# AIM OF THE EXERCISE:
When you copy the data, keep every word exactly as it is and leave the pictures out.

# DATA FOR THE TASK:
________

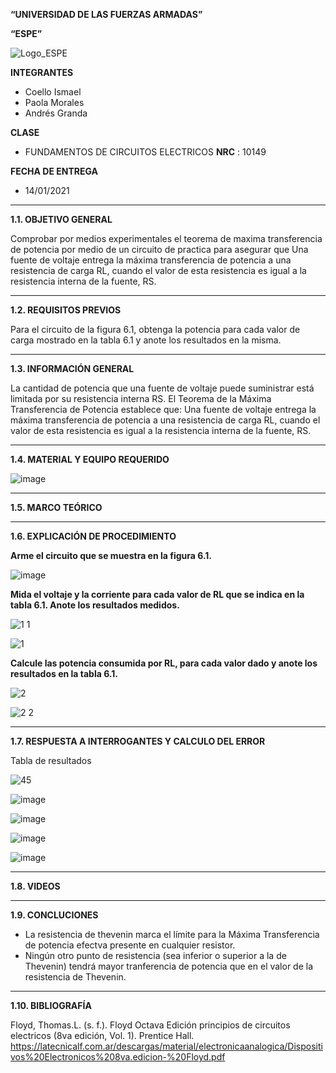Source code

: **“UNIVERSIDAD DE LAS FUERZAS ARMADAS”**

**“ESPE”**

![Logo_ESPE](https://user-images.githubusercontent.com/93800511/140828546-04ee2765-180c-4e68-84cf-8bca73c21c5f.png)

**INTEGRANTES**
* Coello Ismael 
* Paola Morales 
* Andrés Granda
 
**CLASE**
* FUNDAMENTOS DE CIRCUITOS ELECTRICOS **NRC** : 10149

**FECHA DE ENTREGA**
* 14/01/2021
--------------------------------------------------------------------------------------------------------------------------------------------------------------------------------

**1.1. OBJETIVO GENERAL**

Comprobar por medios experimentales el teorema de maxima transferencia de potencia por medio de un circuito de practica para asegurar que Una fuente de voltaje entrega la máxima transferencia de potencia a una resistencia de carga RL, cuando el valor de esta resistencia es igual a la resistencia interna de la fuente, RS.

--------------------------------------------------------------------------------------------------------------------------------------------------------------------------------

**1.2. REQUISITOS PREVIOS**


Para el circuito de la figura 6.1, obtenga la potencia para cada valor de carga mostrado en la tabla 6.1 y anote los resultados en la misma.

--------------------------------------------------------------------------------------------------------------------------------------------------------------------------------
**1.3. INFORMACIÓN GENERAL**

La cantidad de potencia que una fuente de voltaje puede suministrar está limitada por su resistencia interna RS. El Teorema de la Máxima Transferencia de Potencia establece que: Una fuente de voltaje entrega la máxima transferencia de potencia a una resistencia de carga RL, cuando el valor de esta resistencia es igual a la resistencia interna de la fuente, RS.

--------------------------------------------------------------------------------------------------------------------------------------------------------------------------------

**1.4. MATERIAL Y EQUIPO REQUERIDO**

![image](https://user-images.githubusercontent.com/93835533/149434193-4fd10576-f000-439a-abf7-2274578e6b35.png)


--------------------------------------------------------------------------------------------------------------------------------------------------------------------------------
**1.5. MARCO TEÓRICO**



--------------------------------------------------------------------------------------------------------------------------------------------------------------------------------


**1.6. EXPLICACIÓN DE PROCEDIMIENTO**

**Arme el circuito que se muestra en la figura 6.1.**

![image](https://user-images.githubusercontent.com/93835533/149434749-9051c518-b890-4c8e-9836-0be02c6d6a69.png)


**Mida el voltaje y la corriente para cada valor de RL que se indica en la tabla 6.1.
Anote los resultados medidos.**

![1 1](https://user-images.githubusercontent.com/93835587/149417327-b8e0af33-0fd6-4217-9fbe-30c3d104c10d.jpg)

![1](https://user-images.githubusercontent.com/93835587/149417293-c0ba7dcd-a41c-434b-aedb-004dd8eb895e.jpg)

**Calcule las potencia consumida por RL, para cada valor dado y anote los
resultados en la tabla 6.1.**

![2](https://user-images.githubusercontent.com/93835587/149417372-e71ad30c-1f14-4092-94e7-2210c8fe0e4f.jpg)

![2 2](https://user-images.githubusercontent.com/93835587/149417345-d08ee269-0d5c-4b91-92b7-2314689d101f.jpg)




--------------------------------------------------------------------------------------------------------------------------------------------------------------------------------


**1.7. RESPUESTA A INTERROGANTES Y CALCULO DEL ERROR**


Tabla de resultados 

![45](https://user-images.githubusercontent.com/93800511/149440675-9d52a5ce-a117-4499-a31c-9e6df63adf05.png)



![image](https://user-images.githubusercontent.com/93835533/149443383-0fda32f4-4c04-45e0-8ccf-13feb0dfa2c5.png)

![image](https://user-images.githubusercontent.com/93835533/149443398-61a672f9-2952-42e3-b3e9-1602be66d64c.png)

![image](https://user-images.githubusercontent.com/93835533/149443883-08d220c1-3cce-4667-8ba9-011b7ca640a0.png)

![image](https://user-images.githubusercontent.com/93835533/149444017-e8510c0e-a505-4015-afd7-30b18d8e347e.png)



--------------------------------------------------------------------------------------------------------------------------------------------------------------------------------


**1.8. VIDEOS**

--------------------------------------------------------------------------------------------------------------------------------------------------------------------------------


**1.9. CONCLUCIONES**

* La resistencia de thevenin marca el límite para la Máxima Transferencia de potencia efectva presente en cualquier resistor. 
* Ningún otro punto de resistencia (sea inferior o superior a la de Thevenin) tendrá mayor tranferencia de potencia que en el valor de la resistencia de Thevenin.

--------------------------------------------------------------------------------------------------------------------------------------------------------------------------------


**1.10. BIBLIOGRAFÍA**

Floyd, Thomas.L. (s. f.). Floyd Octava Edición principios de circuitos electricos (8va edición, Vol. 1). Prentice Hall. https://latecnicalf.com.ar/descargas/material/electronicaanalogica/Dispositivos%20Electronicos%208va.edicion-%20Floyd.pdf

________

# OUTPUT FOR THIS EXERCISE:
Source code

: **“UNIVERSIDAD DE LAS FUERZAS ARMADAS”**

**“ESPE”**

![Logo_ESPE](https://user-images.githubusercontent.com/93800511/140828546-04ee2765-180c-4e68-84cf-8bca73c21c5f.png)

**INTEGRANTES**
* Coello Ismael 
* Paola Morales 
* Andrés Granda
 
**CLASE**
* FUNDAMENTOS DE CIRCUITOS ELECTRICOS **NRC** : 10149

**FECHA DE ENTREGA**
* 14/01/2021
--------------------------------------------------------------------------------------------------------------------------------------------------------------------------------

**1.1. OBJETIVO GENERAL**

Comprobar por medios experimentales el teorema de maxima transferencia de potencia por medio de un circuito de practica para asegurar que Una fuente de voltaje entrega la máxima transferencia de potencia a una resistencia de carga RL, cuando el valor de esta resistencia es igual a la resistencia interna de la fuente, RS.

--------------------------------------------------------------------------------------------------------------------------------------------------------------------------------

**1.2. REQUISITOS PREVIOS**


Para el circuito de la figura 6.1, obtenga la potencia para cada valor de carga mostrado en la tabla 6.1 y anote los resultados en la misma.

--------------------------------------------------------------------------------------------------------------------------------------------------------------------------------
**1.3. INFORMACIÓN GENERAL**

La cantidad de potencia que una fuente de voltaje puede suministrar está limitada por su resistencia interna RS. El Teorema de la Máxima Transferencia de Potencia establece que: Una fuente de voltaje entrega la máxima transferencia de potencia a una resistencia de carga RL, cuando el valor de esta resistencia es igual a la resistencia interna de la fuente, RS.

--------------------------------------------------------------------------------------------------------------------------------------------------------------------------------

**1.4. MATERIAL Y EQUIPO REQUERIDO**

![image](https://user-images.githubusercontent.com/93835533/149434193-4fd10576-f000-439a-abf7-2274578e6b35.png)


--------------------------------------------------------------------------------------------------------------------------------------------------------------------------------
**1.5. MARCO TEÓRICO**



--------------------------------------------------------------------------------------------------------------------------------------------------------------------------------


**1.6. EXPLICACIÓN DE PROCEDIMIENTO**

**Arme el circuito que se muestra en la figura 6.1.**

![image](https://user-images.githubusercontent.com/93835533/149434749-9051c518-b890-4c8e-9836-0be02c6d6a69.png)


**Mida el voltaje y la corriente para cada valor de RL que se indica en la tabla 6.1.
Anote los resultados medidos.**

![1 1](https://user-images.githubusercontent.com/93835587/149417327-b8e0af33-0fd6-4217-9fbe-30c3d104c10d.jpg)

![1](https://user-images.githubusercontent.com/93835587/149417293-c0ba7dcd-a41c-434b-aedb-004dd8eb895e.jpg)

**Calcule las potencia consumida por RL, para cada valor dado y anote los
resultados en la tabla 6.1.**

![2](https://user-images.githubusercontent.com/93835587/149417372-e71ad30c-1f14-4092-94e7-2210c8fe0e4f.jpg)

![2 2](https://user-images.githubusercontent.com/93835587/149417345-d08ee269-0d5c-4b91-92b7-2314689d101f.jpg)




--------------------------------------------------------------------------------------------------------------------------------------------------------------------------------


**1.7. RESPUESTA A INTERROGANTES Y CALCULO DEL ERROR**


Tabla de resultados 

![45](https://user-images.githubusercontent.com/93800511/149440675-9d52a5ce-a117-4499-a31c-9e6df63adf05.png)



![image](https://user-images.githubusercontent.com/93835533/149443383-0fda32f4-4c04-45e0-8ccf-13feb0dfa2c5.png)

![image](https://user-images.githubusercontent.com/93835533/149443398-61a672f9-2952-42e3-b3e9-1602be66d64c.png)

![image](https://user-images.githubusercontent.com/93835533/149443883-08d220c1-3cce-4667-8ba9-011b7ca640a0.png)

![image](https://user-images.githubusercontent.com/93835533/149444017-e8510c0e-a505-4015-afd7-30b18d8e347e.png)



--------------------------------------------------------------------------------------------------------------------------------------------------------------------------------


**1.8. VIDEOS**

--------------------------------------------------------------------------------------------------------------------------------------------------------------------------------


**1.9. CONCLUCIONES**

* La resistencia de thevenin marca el límite para la Máxima Transferencia de potencia efectva presente en cualquier resistor. 
* Ningún otro punto de resistencia (sea inferior o superior a la de Thevenin) tendrá mayor tranferencia de potencia que en el valor de la resistencia de Thevenin.

--------------------------------------------------------------------------------------------------------------------------------------------------------------------------------


**1.10. BIBLIOGRAFÍA**

Floyd, Thomas.L. (s. f.). Floyd Octava Edición principios de circuitos electricos (8va edición, Vol. 1). Prentice Hall. https://latecnicalf.com.ar/descargas/material/electronicaanalogica/Dispositivos%20Electronicos%208va.edicion-%20Floyd.pdf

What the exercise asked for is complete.